Dans le Vaucluse, les sœurs cisterciennes de Blauvac fabriquent 20 millions d'hosties chaque année – ce sont notamment elles qui ont approvisionné les hosties pour la messe géante du pape François au stade Vélodrome à Marseille. La crise sanitaire "nous a mis par terre", se rappelle sœur Marie-Samuel. La production d'hosties, les deux tiers de l'activité, tombe de 40%.

"Au deuxième confinement, j'ai vu qu'on allait dans le mur" et qu'il ne fallait plus "qu'on ait tous les œufs dans le même panier", explique-t-elle. Les sœurs de Blauvac répondent à un appel des religieuses du carmel de Verdun, connues pour la fabrication de couettes. Après un reportage à la télévision, elles croulent sous les commandes et veulent transmettre une partie de leur production.
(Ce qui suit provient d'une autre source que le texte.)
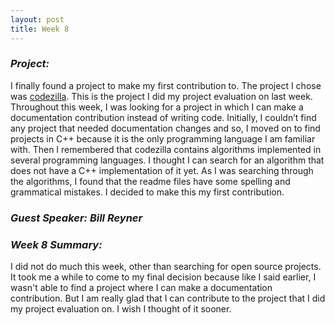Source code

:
 ```yaml
---
layout: post
title: Week 8
---
```

### **_Project:_**    
I finally found a project to make my first contribution to. The project I chose was [codezilla](https://github.com/Asiatik/codezilla). This is the project I did my project evaluation on last week. Throughout this week, I was looking for a project in which I can make a documentation contribution instead of writing code. Initially, I couldn’t find any project that needed documentation changes and so, I moved on to find projects in C++ because it is the only programming language I am familiar with. Then I remembered that codezilla contains algorithms implemented in several programming languages. I thought I can search for an algorithm that does not have a C++ implementation of it yet. As I was searching through the algorithms, I found that the readme files have some spelling and grammatical mistakes. I decided to make this my first contribution.  
  
### **_Guest Speaker: Bill Reyner_**  
  
### **_Week 8 Summary:_**  
I did not do much this week, other than searching for open source projects. It took me a while to come to my final decision because like I said earlier, I wasn't able to find a project where I can make a documentation contribution. But I am really glad that I can contribute to the project that I did my project evaluation on. I wish I thought of it sooner.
Les sœurs de Notre-Dame de Bon Secours ont désormais repris l'activité de confection d'oreillers. Environ 500 oreillers ont été fabriqués en 2022 et ce sera autant pour l'année presque terminée. Elles vendent aussi des sachets de thé et, depuis la fin du printemps, quelques produits cosmétiques. "C'est une vraie diversification qui est la bienvenue", note sœur Marie-Samuel.